China to tackle soil remediation project
Apr 02 2013 Read 11571 Times
Chinese officials are this year expected to enforce laws regarding soil remediation in order to put land to other uses.
The country contains plenty of land where factories once stood and solid waste was stored and processed, that is subject to soil contamination with pollution hazards, and these sites will be the main targets for the project.
Experts from the Shanghai Academy of Environmental Sciences said that scientists are expected to be testing the soil before conducting clean ups this year.
Indeed, Shaghai is known to be making progress in this area, with the academy recently earning the approval of the Ministry of Environmental Protection to establish the country’s first soil pollution control and remediation centre.
The centre is being set up in order to keep a closer eye on areas of toxic soil in China. It will work with officials around the country to monitor and clean up urban land and underground water pollution.
Experts have identified the former locations of chemical plants, factories that manufactured toxic products and waste storage and processing sites as worthy of particular attention. These sites could hold dangerous organic substances such as benzene as well as heavy metals like chromium, cadmium, lead, mercury and arsenic.
Luo Qishi, the center's director, commented: "We established the Shanghai Center for Soil Remediation in 2005 and so far have done over 30 projects.
"The national center is to study technology of soil remediation on industrial use soil for cities, develop technical equipment, study policies of soil pollution prevention, and monitor and publicize the experience gained in trials."

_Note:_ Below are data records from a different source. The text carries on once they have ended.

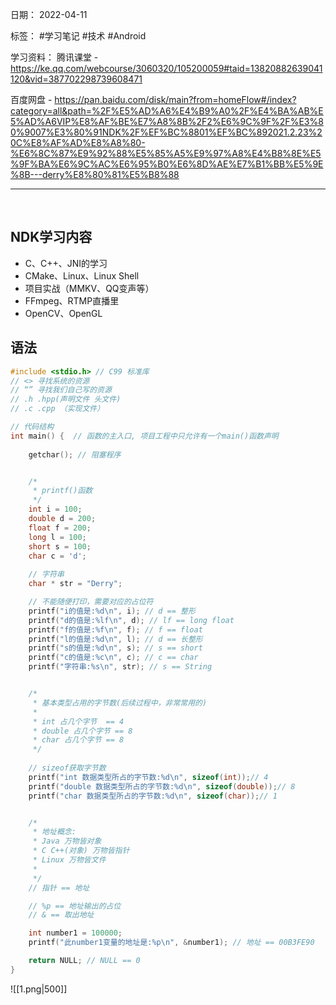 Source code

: 日期： 2022-04-11

标签： #学习笔记 #技术 #Android 

学习资料： 
腾讯课堂 - https://ke.qq.com/webcourse/3060320/105200059#taid=13820882639041120&vid=387702298739608471

百度网盘 - https://pan.baidu.com/disk/main?from=homeFlow#/index?category=all&path=%2F%E5%AD%A6%E4%B9%A0%2F%E4%BA%AB%E5%AD%A6VIP%E8%AF%BE%E7%A8%8B%2F2%E6%9C%9F%2F%E3%80%9007%E3%80%91NDK%2F%EF%BC%8801%EF%BC%892021.2.23%20C%E8%AF%AD%E8%A8%80-%E6%8C%87%E9%92%88%E5%85%A5%E9%97%A8%E4%B8%8E%E5%9F%BA%E6%9C%AC%E6%95%B0%E6%8D%AE%E7%B1%BB%E5%9E%8B---derry%E8%80%81%E5%B8%88

---
<br>

## NDK学习内容
- C、C++、JNI的学习
- CMake、Linux、Linux Shell
- 项目实战（MMKV、QQ变声等）
- FFmpeg、RTMP直播里
- OpenCV、OpenGL


## 语法

```c
#include <stdio.h> // C99 标准库
// <> 寻找系统的资源
// “” 寻找我们自己写的资源
// .h .hpp(声明文件 头文件)
// .c .cpp （实现文件）

// 代码结构
int main() {  // 函数的主入口, 项目工程中只允许有一个main()函数声明
    
    getchar(); // 阻塞程序


	/*
	 * printf()函数
	 */
	int i = 100;
    double d = 200;
    float f = 200;
    long l = 100;
    short s = 100;
    char c = 'd';
    
    // 字符串
    char * str = "Derry";

    // 不能随便打印，需要对应的占位符
    printf("i的值是:%d\n", i); // d == 整形
    printf("d的值是:%lf\n", d); // lf == long float
    printf("f的值是:%f\n", f); // f == float
    printf("l的值是:%d\n", l); // d == 长整形
    printf("s的值是:%d\n", s); // s == short
    printf("c的值是:%c\n", c); // c == char
    printf("字符串:%s\n", str); // s == String


	/*
     * 基本类型占用的字节数(后续过程中，非常常用的) 
     * 
     * int 占几个字节  == 4
     * double 占几个字节 == 8
     * char 占几个字节 == 8
     */
    
    // sizeof获取字节数
    printf("int 数据类型所占的字节数:%d\n", sizeof(int));// 4
    printf("double 数据类型所占的字节数:%d\n", sizeof(double));// 8
    printf("char 数据类型所占的字节数:%d\n", sizeof(char));// 1


	/*
	 * 地址概念: 
	 * Java 万物皆对象
	 * C C++(对象) 万物皆指针
	 * Linux 万物皆文件
	 * 
	 */
	// 指针 == 地址

    // %p == 地址输出的占位
    // & == 取出地址

    int number1 = 100000;
    printf("此number1变量的地址是:%p\n", &number1); // 地址 == 00B3FE90

    return NULL; // NULL == 0
}
```
![[1.png|500]]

One of the major projects previously carried out by the centre was the cleanup of sites that used to contain factories for the 2010 Shaghai World Expo.
As the economy is restructured, many factories and other such buildings are being located. This means that the testing and cleanup projects are likely to grow over the next few years.
Experts noted that high levels of soil pollution can put the environment and public health at risk. This means the work is essential.